Wednesday, 26 July 2017

PERIODICAL RAMBLINGS (1)



The Sewanee Review

    I said I would be rambling on about magazines and it is fitting to start with a literary one that has been around a long time. Founded in 1892 it is “the longest-running literary quarterly in America.” In the fall it will publish its 500th edition. It issues from Sewanee which is more formally known as the University of the South which, by the way, is ten years older than Canada. It is fitting, as well, that the issue displayed has flowers on the cover since Sewanee is situated in a bucolic ‘Domain’ occupying 13,000 acres. Sewanee is about an hour from Chattanooga. If at this point you are humming “Old Folks at Home” you are thinking about the Suwannee River which begins in another state farther south.

  My selection of this serial as the first in this series can be explained partially (perhaps even largely) by the fact that some of the work I was going to do has already been done. A new Yankee editor has been hired and he and the journal are the subjects of a recent article in The New York Times, making my job easier.

   Although The Sewanee Review would have been described by some as “moribund” the new editor, Adam Ross, thought it “a magazine with some of the greatest DNA in the American literary ecosystem” and that it “seemed worth slowing my literary career down for.” Great writers have always been associated with the journal and Ross is bringing in some great new ones. The website has been made more robust and the subscription numbers now have four digits.

    If you visit the site of The Sewanee Review you will find that $35 are required to breach the paywall. You can, however, sample some material from the archives where you will find pieces by such writers as Joyce Carol Oates, Cormac McCarthy and Flannery O’Connor. You can also access the associated blog - The Conglomerate - and read for free some essays and interviews.

    The article in The New York Times notes some other literary revivals and I will include the section here and strike these serials from those to be considered in future rambles.
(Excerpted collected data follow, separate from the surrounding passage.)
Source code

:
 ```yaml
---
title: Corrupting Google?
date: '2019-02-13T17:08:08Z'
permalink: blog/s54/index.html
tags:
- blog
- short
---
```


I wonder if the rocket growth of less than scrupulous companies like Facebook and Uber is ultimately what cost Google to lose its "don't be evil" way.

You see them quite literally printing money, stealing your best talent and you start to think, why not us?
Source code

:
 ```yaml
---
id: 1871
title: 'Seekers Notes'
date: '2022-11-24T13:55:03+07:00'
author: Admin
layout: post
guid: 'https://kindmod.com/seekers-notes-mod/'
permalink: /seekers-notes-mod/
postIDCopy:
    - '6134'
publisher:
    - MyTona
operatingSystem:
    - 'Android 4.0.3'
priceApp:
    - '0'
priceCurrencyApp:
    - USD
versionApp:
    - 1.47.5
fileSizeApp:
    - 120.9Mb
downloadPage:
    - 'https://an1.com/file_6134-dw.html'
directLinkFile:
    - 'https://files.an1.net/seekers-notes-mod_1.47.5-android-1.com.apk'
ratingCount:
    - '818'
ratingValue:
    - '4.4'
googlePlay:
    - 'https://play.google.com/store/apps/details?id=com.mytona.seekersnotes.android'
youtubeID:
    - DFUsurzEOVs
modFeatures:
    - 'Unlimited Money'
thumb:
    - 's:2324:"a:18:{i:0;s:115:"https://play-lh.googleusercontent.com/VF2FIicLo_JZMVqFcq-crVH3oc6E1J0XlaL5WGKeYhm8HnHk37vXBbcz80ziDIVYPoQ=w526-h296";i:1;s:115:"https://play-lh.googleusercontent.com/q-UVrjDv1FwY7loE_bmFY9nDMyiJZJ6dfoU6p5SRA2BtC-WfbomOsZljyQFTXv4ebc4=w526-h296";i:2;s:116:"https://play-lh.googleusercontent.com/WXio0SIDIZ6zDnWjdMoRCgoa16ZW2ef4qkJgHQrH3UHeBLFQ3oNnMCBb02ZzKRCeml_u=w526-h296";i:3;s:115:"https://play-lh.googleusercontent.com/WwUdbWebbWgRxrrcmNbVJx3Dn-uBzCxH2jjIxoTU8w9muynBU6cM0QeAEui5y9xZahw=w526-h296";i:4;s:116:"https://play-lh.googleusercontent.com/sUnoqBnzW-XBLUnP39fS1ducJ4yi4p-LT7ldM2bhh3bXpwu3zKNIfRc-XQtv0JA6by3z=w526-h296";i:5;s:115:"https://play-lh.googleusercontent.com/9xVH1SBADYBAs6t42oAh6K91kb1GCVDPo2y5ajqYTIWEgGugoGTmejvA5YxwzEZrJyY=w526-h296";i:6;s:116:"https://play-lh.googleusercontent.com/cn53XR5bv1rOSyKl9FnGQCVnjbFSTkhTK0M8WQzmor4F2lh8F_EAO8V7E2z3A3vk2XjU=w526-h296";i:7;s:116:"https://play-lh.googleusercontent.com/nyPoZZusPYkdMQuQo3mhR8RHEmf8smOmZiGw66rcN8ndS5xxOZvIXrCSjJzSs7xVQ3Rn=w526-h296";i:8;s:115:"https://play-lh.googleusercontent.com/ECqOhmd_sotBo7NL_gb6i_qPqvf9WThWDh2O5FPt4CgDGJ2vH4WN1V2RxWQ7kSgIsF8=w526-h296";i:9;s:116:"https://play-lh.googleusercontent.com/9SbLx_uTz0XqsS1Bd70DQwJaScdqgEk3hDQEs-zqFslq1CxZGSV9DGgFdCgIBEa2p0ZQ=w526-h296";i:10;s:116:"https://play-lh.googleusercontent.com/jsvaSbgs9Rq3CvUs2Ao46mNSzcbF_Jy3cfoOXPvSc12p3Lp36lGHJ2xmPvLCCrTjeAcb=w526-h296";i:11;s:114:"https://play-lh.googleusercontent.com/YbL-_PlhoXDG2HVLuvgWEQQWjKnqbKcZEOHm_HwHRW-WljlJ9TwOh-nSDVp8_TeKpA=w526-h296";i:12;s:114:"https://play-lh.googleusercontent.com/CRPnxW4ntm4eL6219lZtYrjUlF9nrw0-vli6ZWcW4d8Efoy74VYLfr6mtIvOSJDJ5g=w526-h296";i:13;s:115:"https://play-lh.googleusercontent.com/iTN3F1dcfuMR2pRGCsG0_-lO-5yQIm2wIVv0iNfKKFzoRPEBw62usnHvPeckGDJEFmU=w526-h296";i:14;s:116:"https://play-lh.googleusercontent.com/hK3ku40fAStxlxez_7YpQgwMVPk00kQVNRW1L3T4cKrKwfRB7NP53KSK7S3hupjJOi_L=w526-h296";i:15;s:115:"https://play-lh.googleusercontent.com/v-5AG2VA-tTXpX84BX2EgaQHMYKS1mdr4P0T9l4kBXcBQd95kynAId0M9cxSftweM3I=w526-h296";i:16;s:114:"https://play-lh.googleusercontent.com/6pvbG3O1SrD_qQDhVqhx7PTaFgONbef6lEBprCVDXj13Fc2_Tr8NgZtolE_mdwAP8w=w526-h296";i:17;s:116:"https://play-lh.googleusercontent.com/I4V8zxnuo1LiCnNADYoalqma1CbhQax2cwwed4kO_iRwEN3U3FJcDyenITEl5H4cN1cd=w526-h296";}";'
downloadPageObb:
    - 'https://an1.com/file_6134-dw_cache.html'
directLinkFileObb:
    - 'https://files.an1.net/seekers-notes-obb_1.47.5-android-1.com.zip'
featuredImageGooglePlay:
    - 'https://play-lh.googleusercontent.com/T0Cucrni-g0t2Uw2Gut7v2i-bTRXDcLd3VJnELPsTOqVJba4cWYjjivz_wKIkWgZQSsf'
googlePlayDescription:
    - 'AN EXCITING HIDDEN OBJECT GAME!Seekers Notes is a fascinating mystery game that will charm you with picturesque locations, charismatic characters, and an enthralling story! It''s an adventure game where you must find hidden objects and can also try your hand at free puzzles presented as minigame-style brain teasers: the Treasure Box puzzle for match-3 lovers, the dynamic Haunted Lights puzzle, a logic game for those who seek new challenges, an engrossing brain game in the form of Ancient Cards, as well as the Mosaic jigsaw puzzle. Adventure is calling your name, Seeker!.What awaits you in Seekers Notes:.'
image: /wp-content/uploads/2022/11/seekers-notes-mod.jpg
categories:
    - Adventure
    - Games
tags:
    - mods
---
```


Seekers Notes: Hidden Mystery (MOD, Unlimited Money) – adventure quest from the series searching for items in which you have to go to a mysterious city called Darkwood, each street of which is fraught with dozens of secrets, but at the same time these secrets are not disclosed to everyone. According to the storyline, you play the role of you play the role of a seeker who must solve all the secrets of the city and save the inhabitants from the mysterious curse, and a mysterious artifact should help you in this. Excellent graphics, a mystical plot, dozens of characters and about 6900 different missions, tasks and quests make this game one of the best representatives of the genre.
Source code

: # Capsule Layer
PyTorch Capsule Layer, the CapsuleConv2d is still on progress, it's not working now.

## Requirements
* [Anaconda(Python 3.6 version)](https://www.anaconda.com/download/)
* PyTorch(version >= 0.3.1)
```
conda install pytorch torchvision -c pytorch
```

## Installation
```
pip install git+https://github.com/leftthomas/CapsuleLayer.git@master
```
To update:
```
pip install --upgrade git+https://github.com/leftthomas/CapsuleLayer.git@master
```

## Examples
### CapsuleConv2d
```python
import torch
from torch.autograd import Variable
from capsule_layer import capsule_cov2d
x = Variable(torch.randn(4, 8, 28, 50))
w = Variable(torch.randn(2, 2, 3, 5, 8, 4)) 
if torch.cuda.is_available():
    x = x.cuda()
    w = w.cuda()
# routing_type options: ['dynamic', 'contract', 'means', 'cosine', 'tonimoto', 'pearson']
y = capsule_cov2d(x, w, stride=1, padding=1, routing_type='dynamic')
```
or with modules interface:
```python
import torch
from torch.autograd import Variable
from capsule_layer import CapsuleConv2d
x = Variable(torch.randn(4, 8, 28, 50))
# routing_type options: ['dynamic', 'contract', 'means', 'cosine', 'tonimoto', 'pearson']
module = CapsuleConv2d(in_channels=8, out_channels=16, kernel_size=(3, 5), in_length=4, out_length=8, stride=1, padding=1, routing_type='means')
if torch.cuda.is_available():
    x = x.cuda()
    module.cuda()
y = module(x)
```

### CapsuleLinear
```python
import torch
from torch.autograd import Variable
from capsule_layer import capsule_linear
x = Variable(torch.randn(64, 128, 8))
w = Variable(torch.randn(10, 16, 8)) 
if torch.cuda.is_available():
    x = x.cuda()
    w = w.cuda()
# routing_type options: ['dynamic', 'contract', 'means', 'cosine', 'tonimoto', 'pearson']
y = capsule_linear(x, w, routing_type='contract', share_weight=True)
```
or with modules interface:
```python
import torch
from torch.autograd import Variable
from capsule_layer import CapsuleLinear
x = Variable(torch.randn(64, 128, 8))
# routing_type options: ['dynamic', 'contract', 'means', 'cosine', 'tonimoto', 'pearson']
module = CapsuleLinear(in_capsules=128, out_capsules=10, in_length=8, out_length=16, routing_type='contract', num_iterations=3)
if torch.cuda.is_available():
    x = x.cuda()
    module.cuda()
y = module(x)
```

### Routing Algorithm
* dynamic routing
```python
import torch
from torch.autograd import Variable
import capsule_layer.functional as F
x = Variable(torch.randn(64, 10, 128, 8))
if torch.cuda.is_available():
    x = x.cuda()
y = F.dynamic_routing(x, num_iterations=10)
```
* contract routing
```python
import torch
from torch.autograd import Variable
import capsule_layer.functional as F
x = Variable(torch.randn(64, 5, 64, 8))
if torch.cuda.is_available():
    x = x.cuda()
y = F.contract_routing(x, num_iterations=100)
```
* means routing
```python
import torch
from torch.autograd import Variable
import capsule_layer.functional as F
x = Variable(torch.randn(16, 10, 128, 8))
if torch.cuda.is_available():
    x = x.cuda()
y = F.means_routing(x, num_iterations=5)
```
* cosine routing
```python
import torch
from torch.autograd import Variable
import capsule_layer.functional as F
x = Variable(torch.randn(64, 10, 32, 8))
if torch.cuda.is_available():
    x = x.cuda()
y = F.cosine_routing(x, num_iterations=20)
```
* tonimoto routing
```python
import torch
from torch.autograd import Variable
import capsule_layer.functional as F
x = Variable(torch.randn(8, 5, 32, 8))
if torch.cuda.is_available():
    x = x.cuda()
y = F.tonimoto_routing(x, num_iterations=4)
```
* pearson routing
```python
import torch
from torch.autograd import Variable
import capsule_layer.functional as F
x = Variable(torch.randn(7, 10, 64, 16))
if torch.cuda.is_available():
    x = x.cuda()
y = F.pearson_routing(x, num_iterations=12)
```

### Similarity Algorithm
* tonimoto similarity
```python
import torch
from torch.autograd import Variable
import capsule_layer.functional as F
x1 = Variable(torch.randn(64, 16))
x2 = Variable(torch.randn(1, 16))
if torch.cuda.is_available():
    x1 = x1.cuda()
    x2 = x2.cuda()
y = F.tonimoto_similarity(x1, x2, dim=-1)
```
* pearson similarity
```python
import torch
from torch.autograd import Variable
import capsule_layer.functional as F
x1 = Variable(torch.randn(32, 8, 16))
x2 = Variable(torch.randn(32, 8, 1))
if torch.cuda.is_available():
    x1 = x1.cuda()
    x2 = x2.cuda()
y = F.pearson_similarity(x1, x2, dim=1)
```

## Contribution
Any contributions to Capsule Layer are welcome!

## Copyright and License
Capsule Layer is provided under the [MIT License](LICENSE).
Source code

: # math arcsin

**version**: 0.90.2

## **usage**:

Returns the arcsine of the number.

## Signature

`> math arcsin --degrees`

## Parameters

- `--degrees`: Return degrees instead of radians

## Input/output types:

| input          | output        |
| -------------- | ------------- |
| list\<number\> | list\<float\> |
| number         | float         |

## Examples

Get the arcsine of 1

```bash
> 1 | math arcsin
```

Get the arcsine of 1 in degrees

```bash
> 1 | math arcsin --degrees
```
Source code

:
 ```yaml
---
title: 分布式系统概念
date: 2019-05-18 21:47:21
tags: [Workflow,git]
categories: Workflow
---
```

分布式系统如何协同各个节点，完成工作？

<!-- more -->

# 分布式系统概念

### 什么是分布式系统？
    “The Sewanee Review is one of a handful of pedigreed literary journals to be given a second life. The Evergreen Review, a journal founded in 1957 that published work by Henry Miller, Vladimir Nabokov, John-Paul Sartre and Samuel Beckett, was reinstated online this year, with the novelist and critic Dale Peck as editor in chief. Granta, founded in 1889, was revived by Bill Buford in 1979 and now has an estimated readership of 37,000 an issue. And The Paris Review, whose future seemed uncertain after the death of its longtime editor George Plimpton, is thriving, with 20,000 paid print subscribers, up from just under 12,000 a decade ago, according to the review’s editor, Lorin Stein.”

Sources:
“New Life for a 125-Year-Old Literary Journal,” Alexandra Alter, The New York Times, June 4, 2017.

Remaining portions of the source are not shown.